Harry Potter, Closer to Fine
Title: Closer To Fine [Harry, Neville]
Rating/Warnings: PG for utter sap. It’s not even slash, really.
Summary: Harry is going off the deep end.
A/N: Written for Musesfool’s Lyric Challenge, for “Closer To Fine” by the Indigo Girls.
Closer to Fine
Neville eyed Harry with the same wariness that one eyes a ticking bomb without a timer to warn your when to get out of the way. Harry was bent over his desk, scribbling notes frantically, and when his quill snapped under the pressure, he kept right on writing as though he hadn’t noticed.
Neville slid off his bed with a sigh and went over to seize Harry by the wrist. Harry jumped several inches off his chair, and Neville could feel Harry’s pulse, hammering against Neville’s fingertips in his wrist.
“Neville?” Harry asked, blinking in squinty confusion. “What’s happening?”
“You’ve broken your quill,” Neville answered calmly, prying the bent feather out of Harry’s cramped hand, “which means you can’t go on writing with it.”
“Really?” Harry seemed incapable of focusing on anything, and his eyes kept darting away from Neville’s face and back again.
“Harry, when was the last time you slept?” Neville asked. Harry shook his head, waving his free hand vaguely, which could have meant anything from ‘I don’t remember’ to ‘I like circular objects’. “I thought as much,” Neville said, “C’mon, get up.”

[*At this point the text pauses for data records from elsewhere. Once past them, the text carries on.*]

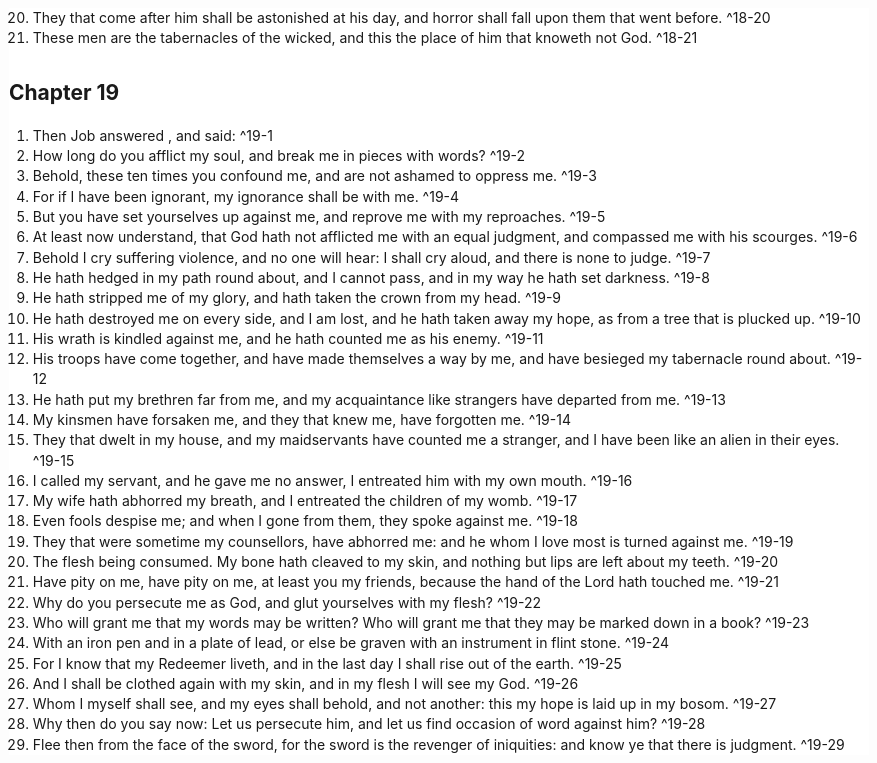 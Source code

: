 20. They that come after him shall be astonished at his day, and horror shall fall upon them that went before. ^18-20
21. These men are the tabernacles of the wicked, and this the place of him that knoweth not God. ^18-21

## Chapter 19 

1. Then Job answered , and said: ^19-1
2. How long do you afflict my soul, and break me in pieces with words? ^19-2
3. Behold, these ten times you confound me, and are not ashamed to oppress me. ^19-3
4. For if I have been ignorant, my ignorance shall be with me. ^19-4
5. But you have set yourselves up against me, and reprove me with my reproaches. ^19-5
6. At least now understand, that God hath not afflicted me with an equal judgment, and compassed me with his scourges. ^19-6
7. Behold I cry suffering violence, and no one will hear: I shall cry aloud, and there is none to judge. ^19-7
8. He hath hedged in my path round about, and I cannot pass, and in my way he hath set darkness. ^19-8
9. He hath stripped me of my glory, and hath taken the crown from my head. ^19-9
10. He hath destroyed me on every side, and I am lost, and he hath taken away my hope, as from a tree that is plucked up. ^19-10
11. His wrath is kindled against me, and he hath counted me as his enemy. ^19-11
12. His troops have come together, and have made themselves a way by me, and have besieged my tabernacle round about. ^19-12
13. He hath put my brethren far from me, and my acquaintance like strangers have departed from me. ^19-13
14. My kinsmen have forsaken me, and they that knew me, have forgotten me. ^19-14
15. They that dwelt in my house, and my maidservants have counted me a stranger, and I have been like an alien in their eyes. ^19-15
16. I called my servant, and he gave me no answer, I entreated him with my own mouth. ^19-16
17. My wife hath abhorred my breath, and I entreated the children of my womb. ^19-17
18. Even fools despise me; and when I gone from them, they spoke against me. ^19-18
19. They that were sometime my counsellors, have abhorred me: and he whom I love most is turned against me. ^19-19
20. The flesh being consumed. My bone hath cleaved to my skin, and nothing but lips are left about my teeth. ^19-20
21. Have pity on me, have pity on me, at least you my friends, because the hand of the Lord hath touched me. ^19-21
22. Why do you persecute me as God, and glut yourselves with my flesh? ^19-22
23. Who will grant me that my words may be written? Who will grant me that they may be marked down in a book? ^19-23
24. With an iron pen and in a plate of lead, or else be graven with an instrument in flint stone. ^19-24
25. For I know that my Redeemer liveth, and in the last day I shall rise out of the earth. ^19-25
26. And I shall be clothed again with my skin, and in my flesh I will see my God. ^19-26
27. Whom I myself shall see, and my eyes shall behold, and not another: this my hope is laid up in my bosom. ^19-27
28. Why then do you say now: Let us persecute him, and let us find occasion of word against him? ^19-28
29. Flee then from the face of the sword, for the sword is the revenger of iniquities: and know ye that there is judgment. ^19-29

He tugged Harry up out of his chair by the arm, and Harry struggled weakly.
“No, I have to study for NEWTS,” Harry protested.
“You don’t even know what subject you’re studying, do you?” Neville asked.
“Yes!” Harry shot back, eyes flitting down to his parchments and back again. “It’s uh, that one, you know, that we take all together, and uh, there’s books and wands and uh…it’s got to do with magic?”
Neville would have laughed if it wasn’t so sad, and if he hadn’t had this conversation with Harry several times this month already.
“If you won’t sleep, you have to take a break,” Neville said. “We’re going outside, Harry.”
“No, no I can’t!” Harry struggled harder, but Neville held firm.
“March, Harry,” Neville ordered, shoving Harry towards the door. Harry’s shoulders slumped, defeated, and he marched.
He trailed behind Neville, letting him lead without further protest, and Neville led him outside to the place that would likely cheer Harry up the fastest.
“The pitch?” Harry asked, looking up finally when he felt sand crunch underneath his feet. Damp from rain earlier in the evening, the sand stuck to their shoes and squeaked when they stepped.
“It’s too dark to fly, really,” Neville nodded, “but I thought the fresh air might do you good anyway.” He toed the sand, watching it bunch up, and had an idea. “Harry, have you ever made sand castles?”
Staring at him blankly, Harry shook his head. Blushing from the childishness of it all, but plowing ahead anyway, Neville tugged Harry down to his knees and started pushing sand together. After a minute, Harry joined in, and by the time the wetness of the ground had soaked through their robes and the knees of their trousers, they’d created a reasonable facsimile of some structure that might have been a castle. Harry even found a twig with a leaf on it and stuck it on top as a flag while Neville was finishing the moat.
While Harry admired their handiwork, Neville took a good look at Harry, and was relieved to find that most of the panic lines had smoothed from his face, and he looked more simply tired and less like he might blow up the school at any moment.
“Thanks,” Harry said, “I needed this. Just with the NEWTS and everything…I think I’m taking life too seriously.”
“Glad to help,” Neville shrugged. “It’s only life after all.”